- Ты напрасно идеализируешь Природу, - говорит Эльза. - Животные, как сказал бы твой приятель Рыбак, - дерьмо, и ты это прекрасно знаешь. Физически сильный уничтожает физически слабого, и весь механизм. Мы не сможем выработать общих понятий. У камня, у миноги, у крокодила нет представления об обмене. Обмен - основа цивилизации…
- Вы оба отказываетесь от зрения, господа, - возмущаюсь я. - Вы только на словах обеспокоены судьбой мира, а сами не видите его в упор. Вы, Привидение, рассуждаете об абстрактных слияниях, ты, Эльза, об обмене, в конечном счете - о том, что происходит внутри пластиковой карточки, а не…
- Когда человечество, - говорит Мертвый Муж, - подойдет к краю пропасти, выпьет всю нефть, съест уран…
- Вынюхает газ, - так могла сказать Пухлая Попка, будь она жива и здесь.
- Или когда черная дыра сожжет-засосет Солнечную систему, - продолжает Безумный Муж, - человек, научившийся сочленяться с камнями и травами, найдет и алгоритм слияния с черной дырой… Конечно, он не будет похож после этого на нас с вами, но ведь и мы не похожи на тех тварей, что вышли на сушу миллион лет назад, и тем не менее ведем от них свою генеалогию…
- С океаном ты уже породнился… - кивнула Эльза. - Привидение тоже не заржавеет. Но не тебе решать за всех людей. Не всякие согласятся так вот сбежать… любезный Жерар.
- Эльза, я не могу сейчас с тобой спорить, - продолжил Живой.
- От долгих бесед у меня болит голова, и мне сейчас уже плохо, так что давайте покончим поскорей с завещанием. Все просто: наследство делится поровну между двумя людьми. Половина достается тебе, Эльза, и половина - тому человеку, который решился примерить иную жизнь, сыграть вслепую с судьбой, отважился стать другим, не побоялся потерять идентичность, рискнул влезть в чужую шкуру…
Я долго не мог понять, о ком идет речь, а когда, наконец, грянуло озарение, разум, разумеется, наотрез отказался озарению верить. Эльза врезалась взглядом в лицо мне, как отверткой в ложбинку шурупа, и резко наклонила голову, будто читала курсив.
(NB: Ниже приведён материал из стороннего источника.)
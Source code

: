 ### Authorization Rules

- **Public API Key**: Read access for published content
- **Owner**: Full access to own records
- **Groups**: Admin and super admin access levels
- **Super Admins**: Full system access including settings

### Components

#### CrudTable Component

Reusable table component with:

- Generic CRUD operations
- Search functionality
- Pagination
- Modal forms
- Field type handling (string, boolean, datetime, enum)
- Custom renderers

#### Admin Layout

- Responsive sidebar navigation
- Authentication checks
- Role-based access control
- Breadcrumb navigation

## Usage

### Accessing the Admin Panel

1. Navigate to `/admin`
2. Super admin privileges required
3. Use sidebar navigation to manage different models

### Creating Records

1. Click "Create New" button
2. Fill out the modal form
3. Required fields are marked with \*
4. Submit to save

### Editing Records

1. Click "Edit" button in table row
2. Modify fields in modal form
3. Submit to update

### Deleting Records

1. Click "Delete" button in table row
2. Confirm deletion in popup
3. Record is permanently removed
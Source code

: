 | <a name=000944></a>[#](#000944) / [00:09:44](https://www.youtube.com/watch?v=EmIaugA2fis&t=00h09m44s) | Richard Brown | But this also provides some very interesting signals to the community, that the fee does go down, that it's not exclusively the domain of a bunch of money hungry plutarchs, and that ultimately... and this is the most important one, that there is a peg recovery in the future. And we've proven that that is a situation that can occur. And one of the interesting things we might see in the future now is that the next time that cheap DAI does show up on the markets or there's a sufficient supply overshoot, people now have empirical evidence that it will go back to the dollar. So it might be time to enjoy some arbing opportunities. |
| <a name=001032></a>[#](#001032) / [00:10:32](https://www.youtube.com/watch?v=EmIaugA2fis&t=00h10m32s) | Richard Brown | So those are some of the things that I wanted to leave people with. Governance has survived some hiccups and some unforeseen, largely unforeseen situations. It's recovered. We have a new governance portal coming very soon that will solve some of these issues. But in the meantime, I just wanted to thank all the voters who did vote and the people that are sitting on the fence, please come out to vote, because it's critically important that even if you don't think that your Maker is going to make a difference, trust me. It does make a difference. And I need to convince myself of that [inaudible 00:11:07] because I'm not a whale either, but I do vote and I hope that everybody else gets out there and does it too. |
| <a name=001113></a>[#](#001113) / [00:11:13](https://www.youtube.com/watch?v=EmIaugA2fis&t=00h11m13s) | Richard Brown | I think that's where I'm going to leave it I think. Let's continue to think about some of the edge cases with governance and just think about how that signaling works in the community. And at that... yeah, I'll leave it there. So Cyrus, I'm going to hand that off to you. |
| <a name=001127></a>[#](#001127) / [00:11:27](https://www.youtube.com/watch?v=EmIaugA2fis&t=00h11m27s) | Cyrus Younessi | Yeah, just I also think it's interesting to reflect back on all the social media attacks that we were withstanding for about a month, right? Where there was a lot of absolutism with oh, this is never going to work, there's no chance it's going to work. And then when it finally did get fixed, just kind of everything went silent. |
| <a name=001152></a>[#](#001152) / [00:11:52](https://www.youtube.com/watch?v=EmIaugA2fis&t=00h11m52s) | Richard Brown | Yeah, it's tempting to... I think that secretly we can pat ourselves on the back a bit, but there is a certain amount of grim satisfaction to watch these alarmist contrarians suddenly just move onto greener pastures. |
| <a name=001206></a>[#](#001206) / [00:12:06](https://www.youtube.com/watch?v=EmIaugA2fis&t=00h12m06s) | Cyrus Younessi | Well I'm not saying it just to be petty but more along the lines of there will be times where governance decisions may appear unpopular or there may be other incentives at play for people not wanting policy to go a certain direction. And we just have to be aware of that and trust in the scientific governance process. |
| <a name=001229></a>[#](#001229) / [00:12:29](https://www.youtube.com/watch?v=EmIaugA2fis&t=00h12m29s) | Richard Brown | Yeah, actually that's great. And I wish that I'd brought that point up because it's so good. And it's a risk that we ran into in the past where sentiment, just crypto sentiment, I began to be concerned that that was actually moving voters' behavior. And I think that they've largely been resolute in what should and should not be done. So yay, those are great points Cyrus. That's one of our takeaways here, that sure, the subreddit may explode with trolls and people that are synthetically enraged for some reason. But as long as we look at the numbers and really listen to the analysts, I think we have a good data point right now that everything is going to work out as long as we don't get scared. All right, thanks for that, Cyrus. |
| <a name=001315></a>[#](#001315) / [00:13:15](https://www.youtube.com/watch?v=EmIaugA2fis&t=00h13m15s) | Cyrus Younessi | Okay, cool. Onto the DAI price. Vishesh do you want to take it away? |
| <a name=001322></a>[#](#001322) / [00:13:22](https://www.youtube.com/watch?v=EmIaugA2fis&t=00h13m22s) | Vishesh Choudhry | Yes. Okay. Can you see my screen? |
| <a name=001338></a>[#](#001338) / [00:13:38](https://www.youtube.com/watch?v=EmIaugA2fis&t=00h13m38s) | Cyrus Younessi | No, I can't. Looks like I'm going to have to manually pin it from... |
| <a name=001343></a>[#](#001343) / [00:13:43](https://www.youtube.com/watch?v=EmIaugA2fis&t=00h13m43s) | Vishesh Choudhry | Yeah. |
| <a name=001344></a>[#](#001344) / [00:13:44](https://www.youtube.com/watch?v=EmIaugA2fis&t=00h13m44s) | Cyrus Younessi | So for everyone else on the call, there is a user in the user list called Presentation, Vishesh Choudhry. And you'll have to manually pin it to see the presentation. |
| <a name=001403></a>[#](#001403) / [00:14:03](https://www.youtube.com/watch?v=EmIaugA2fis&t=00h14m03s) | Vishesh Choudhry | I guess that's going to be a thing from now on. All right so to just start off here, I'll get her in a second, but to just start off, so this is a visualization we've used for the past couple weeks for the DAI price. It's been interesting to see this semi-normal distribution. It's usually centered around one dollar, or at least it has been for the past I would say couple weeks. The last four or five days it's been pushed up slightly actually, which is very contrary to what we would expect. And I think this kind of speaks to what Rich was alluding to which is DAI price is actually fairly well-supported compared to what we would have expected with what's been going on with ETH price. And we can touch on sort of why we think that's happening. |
Моя шея хрустнула, голова упала на плечо.
- Мне он тоже сразу показался неплохим парнем, - захлопали в ладони Букли. - Видели бы вы, какой переполох он устроил на открытии памятника устрице!
- У тебя много поклонников в наших краях, - с коротким смешком посмотрела на меня Эльза. - Я бы на твоем месте крепко подумала, уезжать ли отсюда…
- Конечно, уважаемый, я говорю о вас. - Бывший Мертвый Живой смотрел мне в глаза коротким, завядшим, словно и впрямь стершимся от отчаянного употребления взглядом. Видимо, последние силы ушли на отражение атаки Эльзы. - Но ставлю одно условие. Как Эльза уже сказала: не уезжать. Чтобы вступить во владение наследством, вы должны жениться на Эльзе. Сыграть роль до конца…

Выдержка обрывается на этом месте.